Task objective:
Across the listing below, how many lines have the word "start" in them? Provide only the number.
---- Input data
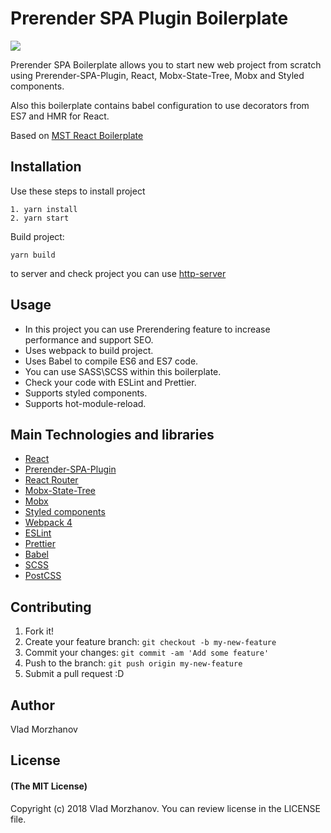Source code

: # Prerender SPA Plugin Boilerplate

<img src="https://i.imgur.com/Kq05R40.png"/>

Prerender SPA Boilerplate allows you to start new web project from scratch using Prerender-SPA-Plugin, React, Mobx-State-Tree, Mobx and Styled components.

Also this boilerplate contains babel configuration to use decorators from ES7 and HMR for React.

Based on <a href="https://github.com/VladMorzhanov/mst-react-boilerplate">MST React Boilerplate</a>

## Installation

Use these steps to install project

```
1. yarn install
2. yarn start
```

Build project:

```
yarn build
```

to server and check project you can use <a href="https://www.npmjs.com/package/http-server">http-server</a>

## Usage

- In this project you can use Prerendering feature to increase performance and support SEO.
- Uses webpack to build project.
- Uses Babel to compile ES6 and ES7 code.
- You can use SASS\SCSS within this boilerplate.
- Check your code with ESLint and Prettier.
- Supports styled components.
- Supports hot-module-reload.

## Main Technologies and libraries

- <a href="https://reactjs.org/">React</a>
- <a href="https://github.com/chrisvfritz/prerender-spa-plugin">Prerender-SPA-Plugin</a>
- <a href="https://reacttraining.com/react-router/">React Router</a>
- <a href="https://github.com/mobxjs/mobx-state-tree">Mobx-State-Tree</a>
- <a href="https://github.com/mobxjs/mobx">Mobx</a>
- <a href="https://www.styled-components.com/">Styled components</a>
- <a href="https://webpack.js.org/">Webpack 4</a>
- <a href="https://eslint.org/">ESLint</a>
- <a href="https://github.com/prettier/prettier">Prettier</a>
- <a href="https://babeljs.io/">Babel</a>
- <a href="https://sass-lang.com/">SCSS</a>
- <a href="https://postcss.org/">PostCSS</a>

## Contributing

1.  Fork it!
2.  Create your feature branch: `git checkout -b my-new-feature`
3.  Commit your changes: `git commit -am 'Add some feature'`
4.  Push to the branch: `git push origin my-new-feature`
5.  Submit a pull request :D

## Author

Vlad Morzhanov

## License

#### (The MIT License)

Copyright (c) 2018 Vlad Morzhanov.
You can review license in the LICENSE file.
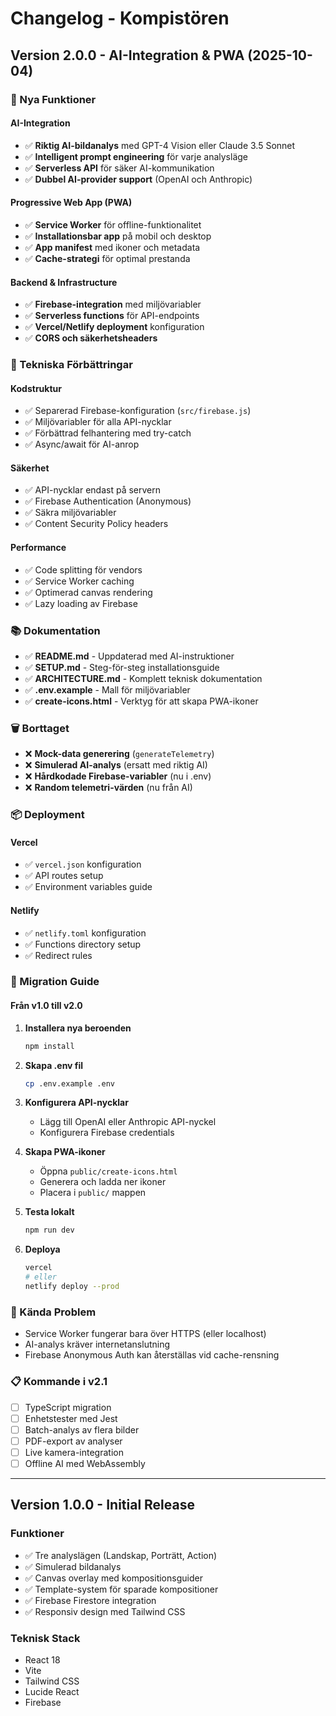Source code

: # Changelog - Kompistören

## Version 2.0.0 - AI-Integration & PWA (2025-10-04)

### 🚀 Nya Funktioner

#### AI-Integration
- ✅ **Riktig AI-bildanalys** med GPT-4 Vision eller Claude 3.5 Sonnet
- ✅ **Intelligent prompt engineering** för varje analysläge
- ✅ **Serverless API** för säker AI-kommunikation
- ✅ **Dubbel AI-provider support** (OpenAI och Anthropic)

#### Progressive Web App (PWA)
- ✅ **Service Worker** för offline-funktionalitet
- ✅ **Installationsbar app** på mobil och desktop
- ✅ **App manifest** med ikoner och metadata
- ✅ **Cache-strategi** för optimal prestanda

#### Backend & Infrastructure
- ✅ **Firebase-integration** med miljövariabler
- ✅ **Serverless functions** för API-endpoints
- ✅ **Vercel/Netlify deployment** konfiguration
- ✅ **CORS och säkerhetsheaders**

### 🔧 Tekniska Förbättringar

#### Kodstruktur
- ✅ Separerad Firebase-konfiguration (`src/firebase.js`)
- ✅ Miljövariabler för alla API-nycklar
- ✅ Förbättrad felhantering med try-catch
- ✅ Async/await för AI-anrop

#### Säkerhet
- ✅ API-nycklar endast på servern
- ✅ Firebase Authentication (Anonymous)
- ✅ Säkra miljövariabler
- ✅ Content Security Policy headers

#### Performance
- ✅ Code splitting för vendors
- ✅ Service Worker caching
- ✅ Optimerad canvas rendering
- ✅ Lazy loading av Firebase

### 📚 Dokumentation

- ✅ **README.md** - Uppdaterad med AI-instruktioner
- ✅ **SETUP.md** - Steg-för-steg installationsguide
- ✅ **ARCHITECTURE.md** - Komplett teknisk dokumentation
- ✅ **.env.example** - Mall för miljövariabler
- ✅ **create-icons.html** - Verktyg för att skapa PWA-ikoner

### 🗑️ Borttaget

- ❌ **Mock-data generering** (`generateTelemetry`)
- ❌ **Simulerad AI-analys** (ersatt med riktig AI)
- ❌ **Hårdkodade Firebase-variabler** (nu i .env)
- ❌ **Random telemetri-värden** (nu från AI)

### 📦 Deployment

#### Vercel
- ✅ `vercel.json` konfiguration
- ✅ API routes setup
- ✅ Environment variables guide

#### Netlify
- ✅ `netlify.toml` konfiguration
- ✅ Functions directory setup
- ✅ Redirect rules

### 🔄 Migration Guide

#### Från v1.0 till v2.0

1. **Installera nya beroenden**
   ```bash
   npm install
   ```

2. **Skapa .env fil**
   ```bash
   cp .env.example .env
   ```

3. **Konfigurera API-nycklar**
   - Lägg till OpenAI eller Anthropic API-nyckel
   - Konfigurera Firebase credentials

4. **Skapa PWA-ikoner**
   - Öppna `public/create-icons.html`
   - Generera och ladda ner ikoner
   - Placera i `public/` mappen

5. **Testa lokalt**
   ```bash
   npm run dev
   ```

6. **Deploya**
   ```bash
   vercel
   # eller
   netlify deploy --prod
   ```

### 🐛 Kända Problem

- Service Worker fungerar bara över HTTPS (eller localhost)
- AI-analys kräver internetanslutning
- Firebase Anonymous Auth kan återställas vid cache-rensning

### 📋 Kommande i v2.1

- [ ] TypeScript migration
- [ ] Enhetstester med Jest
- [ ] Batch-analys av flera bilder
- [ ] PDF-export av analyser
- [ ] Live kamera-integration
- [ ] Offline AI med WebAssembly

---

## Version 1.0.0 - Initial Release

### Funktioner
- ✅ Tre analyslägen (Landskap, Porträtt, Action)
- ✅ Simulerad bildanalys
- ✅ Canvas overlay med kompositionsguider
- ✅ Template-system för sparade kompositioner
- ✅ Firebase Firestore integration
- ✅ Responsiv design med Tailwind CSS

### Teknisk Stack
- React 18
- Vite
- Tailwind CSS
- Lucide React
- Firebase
--------
Result for this task:
2